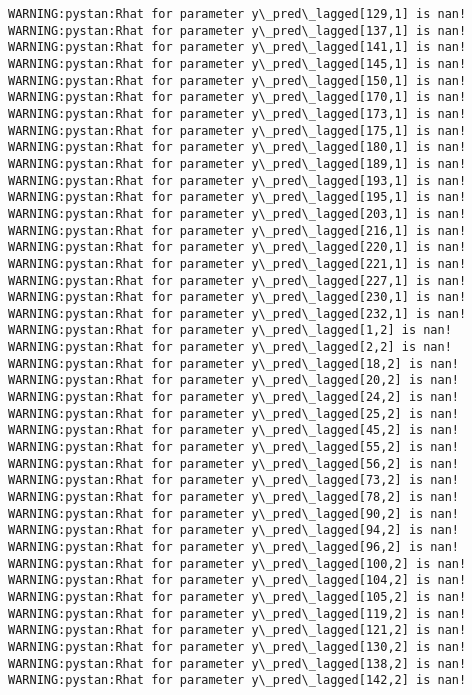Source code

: \documentclass[11pt]{article}
\begin{document}
\begin{Verbatim}[commandchars=\\\{\}]
WARNING:pystan:Rhat for parameter y\_pred\_lagged[129,1] is nan!
WARNING:pystan:Rhat for parameter y\_pred\_lagged[137,1] is nan!
WARNING:pystan:Rhat for parameter y\_pred\_lagged[141,1] is nan!
WARNING:pystan:Rhat for parameter y\_pred\_lagged[145,1] is nan!
WARNING:pystan:Rhat for parameter y\_pred\_lagged[150,1] is nan!
WARNING:pystan:Rhat for parameter y\_pred\_lagged[170,1] is nan!
WARNING:pystan:Rhat for parameter y\_pred\_lagged[173,1] is nan!
WARNING:pystan:Rhat for parameter y\_pred\_lagged[175,1] is nan!
WARNING:pystan:Rhat for parameter y\_pred\_lagged[180,1] is nan!
WARNING:pystan:Rhat for parameter y\_pred\_lagged[189,1] is nan!
WARNING:pystan:Rhat for parameter y\_pred\_lagged[193,1] is nan!
WARNING:pystan:Rhat for parameter y\_pred\_lagged[195,1] is nan!
WARNING:pystan:Rhat for parameter y\_pred\_lagged[203,1] is nan!
WARNING:pystan:Rhat for parameter y\_pred\_lagged[216,1] is nan!
WARNING:pystan:Rhat for parameter y\_pred\_lagged[220,1] is nan!
WARNING:pystan:Rhat for parameter y\_pred\_lagged[221,1] is nan!
WARNING:pystan:Rhat for parameter y\_pred\_lagged[227,1] is nan!
WARNING:pystan:Rhat for parameter y\_pred\_lagged[230,1] is nan!
WARNING:pystan:Rhat for parameter y\_pred\_lagged[232,1] is nan!
WARNING:pystan:Rhat for parameter y\_pred\_lagged[1,2] is nan!
WARNING:pystan:Rhat for parameter y\_pred\_lagged[2,2] is nan!
WARNING:pystan:Rhat for parameter y\_pred\_lagged[18,2] is nan!
WARNING:pystan:Rhat for parameter y\_pred\_lagged[20,2] is nan!
WARNING:pystan:Rhat for parameter y\_pred\_lagged[24,2] is nan!
WARNING:pystan:Rhat for parameter y\_pred\_lagged[25,2] is nan!
WARNING:pystan:Rhat for parameter y\_pred\_lagged[45,2] is nan!
WARNING:pystan:Rhat for parameter y\_pred\_lagged[55,2] is nan!
WARNING:pystan:Rhat for parameter y\_pred\_lagged[56,2] is nan!
WARNING:pystan:Rhat for parameter y\_pred\_lagged[73,2] is nan!
WARNING:pystan:Rhat for parameter y\_pred\_lagged[78,2] is nan!
WARNING:pystan:Rhat for parameter y\_pred\_lagged[90,2] is nan!
WARNING:pystan:Rhat for parameter y\_pred\_lagged[94,2] is nan!
WARNING:pystan:Rhat for parameter y\_pred\_lagged[96,2] is nan!
WARNING:pystan:Rhat for parameter y\_pred\_lagged[100,2] is nan!
WARNING:pystan:Rhat for parameter y\_pred\_lagged[104,2] is nan!
WARNING:pystan:Rhat for parameter y\_pred\_lagged[105,2] is nan!
WARNING:pystan:Rhat for parameter y\_pred\_lagged[119,2] is nan!
WARNING:pystan:Rhat for parameter y\_pred\_lagged[121,2] is nan!
WARNING:pystan:Rhat for parameter y\_pred\_lagged[130,2] is nan!
WARNING:pystan:Rhat for parameter y\_pred\_lagged[138,2] is nan!
WARNING:pystan:Rhat for parameter y\_pred\_lagged[142,2] is nan!

\end{Verbatim}
\end{document}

▬▬▬▬▬▬

» The task
Return the final stretch of the listing exactly, starting with the line that contains "WARNING:pystan:Rhat for parameter y\_pred\_lagged[142,2]" and ending with the last line.

» Reply to the exercise
WARNING:pystan:Rhat for parameter y\_pred\_lagged[142,2] is nan!

\end{Verbatim}
\end{document}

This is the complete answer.